Below are records with pictures in them; print them exactly, omitting the pictures.

● **Data extracts**
----

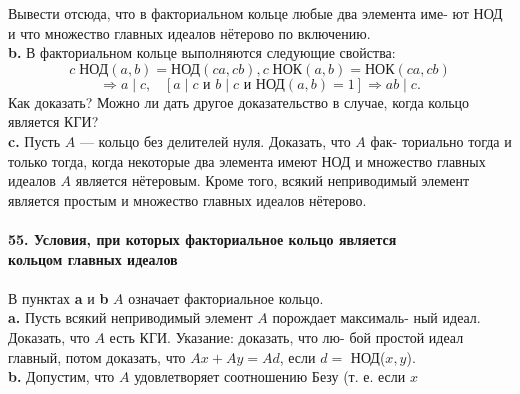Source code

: \documentclass{mai_book}
\begin{document}
\noindent Вывести отсюда, что в факториальном кольце любые два элемента име-\linebreak
ют НОД и что множество главных идеалов нётерово по включению.\\
\hspace*{10pt}\textbf{b.}  В факториальном кольце выполняются следующие свойства:
\begin{equation*}
c\;\text{НОД}(a,b)=\text{НОД}(ca, cb), c\;\text{НОК}(a,b)=\text{НОК}(ca, cb)
\end{equation*}
\begin{equation*}
[a\;|\;bc \text{ и НОД}(a,b)=1]\Rightarrow a\;|\;c,\;\;\;[a\;|\;c \text{ и }b\;|\;c \text{ и НОД}(a,b)=1]\Rightarrow ab\;|\;c.
\end{equation*}
\noindent 
Как доказать? Можно ли дать другое доказательство в случае, когда\linebreak
кольцо является КГИ?
\\
\hspace*{10pt}\textbf{c.} Пусть $A$ — кольцо без делителей нуля. Доказать, что $A$ фак-\linebreak
ториально тогда и только тогда, когда некоторые два элемента имеют\linebreak
НОД и множество главных идеалов $A$ является нётеровым. Кроме того,\linebreak
всякий неприводимый элемент является простым и множество главных\linebreak
идеалов нётерово.
\\
\\
\noindent\textbf{55. Условия, при которых факториальное кольцо является\\
кольцом главных идеалов}\\\\
\hspace*{10pt} В пунктах \textbf{a} и \textbf{b} $A$ означает факториальное кольцо.\\
\hspace*{10pt}\textbf{a.} Пусть всякий неприводимый элемент $A$ порождает максималь-\linebreak
ный идеал. Доказать, что $A$ есть КГИ. Указание: доказать, что лю-\linebreak
бой простой идеал главный, потом доказать, что $Ax+Ay=Ad$, если\linebreak
$d=$ НОД($x,y$).
\\
\hspace*{10pt}\textbf{b.} Допустим, что $A$ удовлетворяет соотношению Безу (т. е. если $x$\linebreak
\end{document}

----

● **Your response**
Source code

: \documentclass{mai_book}
\begin{document}
\noindent Вывести отсюда, что в факториальном кольце любые два элемента име-\linebreak
ют НОД и что множество главных идеалов нётерово по включению.\\
\hspace*{10pt}\textbf{b.}  В факториальном кольце выполняются следующие свойства:
\begin{equation*}
c\;\text{НОД}(a,b)=\text{НОД}(ca, cb), c\;\text{НОК}(a,b)=\text{НОК}(ca, cb)
\end{equation*}
\begin{equation*}
[a\;|\;bc \text{ и НОД}(a,b)=1]\Rightarrow a\;|\;c,\;\;\;[a\;|\;c \text{ и }b\;|\;c \text{ и НОД}(a,b)=1]\Rightarrow ab\;|\;c.
\end{equation*}
\noindent 
Как доказать? Можно ли дать другое доказательство в случае, когда\linebreak
кольцо является КГИ?
\\
\hspace*{10pt}\textbf{c.} Пусть $A$ — кольцо без делителей нуля. Доказать, что $A$ фак-\linebreak
ториально тогда и только тогда, когда некоторые два элемента имеют\linebreak
НОД и множество главных идеалов $A$ является нётеровым. Кроме того,\linebreak
всякий неприводимый элемент является простым и множество главных\linebreak
идеалов нётерово.
\\
\\
\noindent\textbf{55. Условия, при которых факториальное кольцо является\\
кольцом главных идеалов}\\\\
\hspace*{10pt} В пунктах \textbf{a} и \textbf{b} $A$ означает факториальное кольцо.\\
\hspace*{10pt}\textbf{a.} Пусть всякий неприводимый элемент $A$ порождает максималь-\linebreak
ный идеал. Доказать, что $A$ есть КГИ. Указание: доказать, что лю-\linebreak
бой простой идеал главный, потом доказать, что $Ax+Ay=Ad$, если\linebreak
$d=$ НОД($x,y$).
\\
\hspace*{10pt}\textbf{b.} Допустим, что $A$ удовлетворяет соотношению Безу (т. е. если $x$\linebreak
\end{document}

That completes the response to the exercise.